Another cup of tea
A fan spins away slightly inconsistently in the corner of the room. Propped up on its end in the draw, it lives on without standing upright. The metal and plastic base was smashed when it tumbled over one day, and got caught in the curtains then wedged between the door and door frame. Leaning it against the wall creates this very dull, almost unnoticeable vibration, just almost beyond the limits of your hearing. Life rolls on and the fan remains ignored, spinning away in inanimate servitude.
If you’ve survived reading, making it through the foundational and yet mundane life of a broken fan, I have an ask for you: can you think about what you’ve inherited during your life, from birth or somewhere along the way.
What attitudes, memories, family, geography, environment, tradition, heritage, expectations?
After you’ve done this find out why this piece is called ‘Another cup of tea’.
Earl Grey tea – standard. No coffee. No sweetness (actually, maybe a little honey). Just tea and simple. In the same cup every day – one emblazoned with a West Australian eucalyptus branch painted on the side. Stunning plant, with pin-cushion-hakea-esk crimson flowers.
The final dregs drain from the bottom of the cup as the clock ticks ever closer to knock off time.
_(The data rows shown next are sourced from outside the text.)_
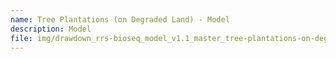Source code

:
 ```yaml
---
name: Tree Plantations (on Degraded Land) - Model
description: Model
file: img/drawdown_rrs-bioseq_model_v1.1_master_tree-plantations-on-degraded-land-mar2020.xlsm
---
```

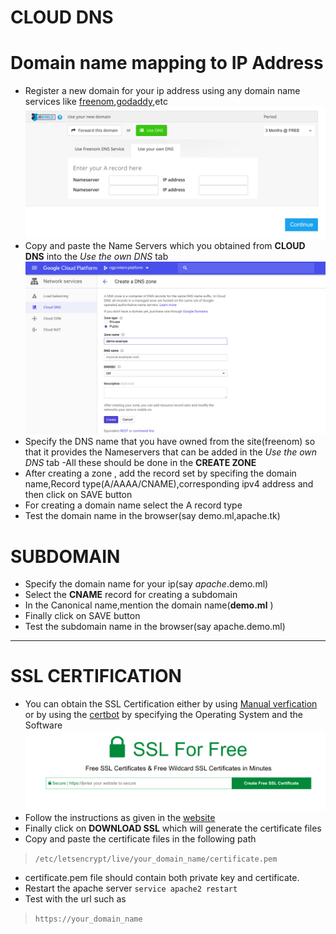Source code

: # CLOUD DNS
# Domain name mapping to IP Address
* Register a new domain for your ip address using any domain name services like [freenom](https://www.freenom.com/en/index.html?lang=en),[godaddy](https://www.google.com/search?ei=jMlaXM21DI78rQH4lKrgCA&q=godaddy+free+trial&oq=godaddy+&gs_l=psy-ab.1.0.35i39l2j0i131i20i263j0i131i67j0i131i20i263j0j0i131j0i67l2j0.6725.6725..8342...0.0..0.69.69.1......0....1..gws-wiz.......0i71.jpM_Z_xCJu8),etc
![image for dns](https://github.com/GitanjaliRavichandran/git/blob/master/Selection_018.png)
* Copy and paste the Name Servers which you obtained from **CLOUD DNS** into the *Use the own DNS* tab
![cloud dns](https://github.com/GitanjaliRavichandran/git/blob/master/Selection_019.png)
* Specify the DNS name that you have owned from the site(freenom) so that it provides the Nameservers that can be added in the *Use the own DNS* tab -All these should be done in the **CREATE ZONE**
* After creating a zone , add the record set by specifing the domain name,Record type(A/AAAA/CNAME),corresponding ipv4 address and then click on SAVE button 
* For creating a domain name select the A record type
* Test the domain name in the browser(say demo.ml,apache.tk) 
# SUBDOMAIN
* Specify the domain name for your ip(say *apache*.demo.ml)
* Select the **CNAME** record for creating a subdomain 
* In the Canonical name,mention the domain name(**demo.ml** )
* Finally click on SAVE button
* Test the subdomain name in the browser(say apache.demo.ml)
---
# SSL CERTIFICATION
* You can obtain the SSL Certification either by using [Manual verfication](https://www.sslforfree.com/) or by using the [certbot](https://certbot.eff.org/)
by specifying the Operating System and the Software
![image for ssl](https://github.com/GitanjaliRavichandran/git/blob/master/Selection_020.png)
* Follow the instructions as given in the [website](https://www.sslforfree.com/)
* Finally click on **DOWNLOAD SSL** which will generate the certificate files 
* Copy and paste the certificate files in the following path
> ```/etc/letsencrypt/live/your_domain_name/certificate.pem```
* certificate.pem file should contain both private key and certificate.
* Restart the apache server
```service apache2 restart```
* Test with the url such as
> ```https://your_domain_name```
Tonight is special in that it’s the first time I’ve been able to pick up the pen and contribute to the book I set out to write six months ago. The mini-book of sojourn observations and photographs of my favourite patch.
It’s back on track, and focusing on a shared inheritance.
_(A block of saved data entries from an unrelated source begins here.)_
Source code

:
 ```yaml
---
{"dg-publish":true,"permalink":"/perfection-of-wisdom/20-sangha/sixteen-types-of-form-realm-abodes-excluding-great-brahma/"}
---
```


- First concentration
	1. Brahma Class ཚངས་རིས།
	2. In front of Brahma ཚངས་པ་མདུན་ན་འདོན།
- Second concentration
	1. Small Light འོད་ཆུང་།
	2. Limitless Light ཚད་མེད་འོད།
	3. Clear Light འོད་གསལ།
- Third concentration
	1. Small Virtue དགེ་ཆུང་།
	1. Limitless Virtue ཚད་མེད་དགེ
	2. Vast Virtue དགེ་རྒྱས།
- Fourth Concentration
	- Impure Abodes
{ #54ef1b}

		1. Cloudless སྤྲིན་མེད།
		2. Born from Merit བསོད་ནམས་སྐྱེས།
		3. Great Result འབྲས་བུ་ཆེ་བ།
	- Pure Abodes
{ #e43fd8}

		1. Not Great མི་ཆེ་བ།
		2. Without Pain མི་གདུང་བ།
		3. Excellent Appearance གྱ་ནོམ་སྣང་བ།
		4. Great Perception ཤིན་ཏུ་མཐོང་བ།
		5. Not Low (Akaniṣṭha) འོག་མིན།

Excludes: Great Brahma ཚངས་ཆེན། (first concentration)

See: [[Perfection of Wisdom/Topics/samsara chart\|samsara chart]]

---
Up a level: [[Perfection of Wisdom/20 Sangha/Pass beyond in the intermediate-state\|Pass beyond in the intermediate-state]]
Inheritance, what’s around us and built us, is essentially what drives us each and every day, even if (like the fan in the corner), I don’t make a point to recognise or acknowledge it.
We’ve inherited a fantastic patch of world, one of beautiful land-and-sea-scapes with incredibly unique plants and animals throughout. I’ve inherited a safe place, an easy going place, and are surrounded by intelligent, inspiring and loving people. You can explore on your own without crowds. Put up a tent almost anywhere (if you’re careful) and feel right at home.
We’ve also inherited a mess – climate choking on heat, ironic plastic pollution, subtle (and obvious) racism and sexism, a disgusting history of white domination, widespread land degradation, environmental arrogance, faulty democracy, in-balance, and a heavy dependance on alcohol. That’s just how it is remains a pathetic excuse I deplore.
Even if (and sometimes especially if) we ignore these, they shape us. In writing our future, we must think about and delve into the past, the ‘what actually happened to get us to where we are now’, so as to learn from the successes and failures alike. So we don’t have to spend our whole generation learning what a previous generation spent a whole generation learning. So when people lie and make up stories about the grandeur of the past, we have a safe and anchored understanding of actuality, guiding us through perpetual bullshit.
An understood past with a common future in mind – it’s time to begin with the end in mind and strive collectively for something incredible, for a place where the inherent positives drown out and strangle the negatives.
That’s what I’ve inherited, what I write about, what I photograph. The most beautiful patch of land, water and everything on it.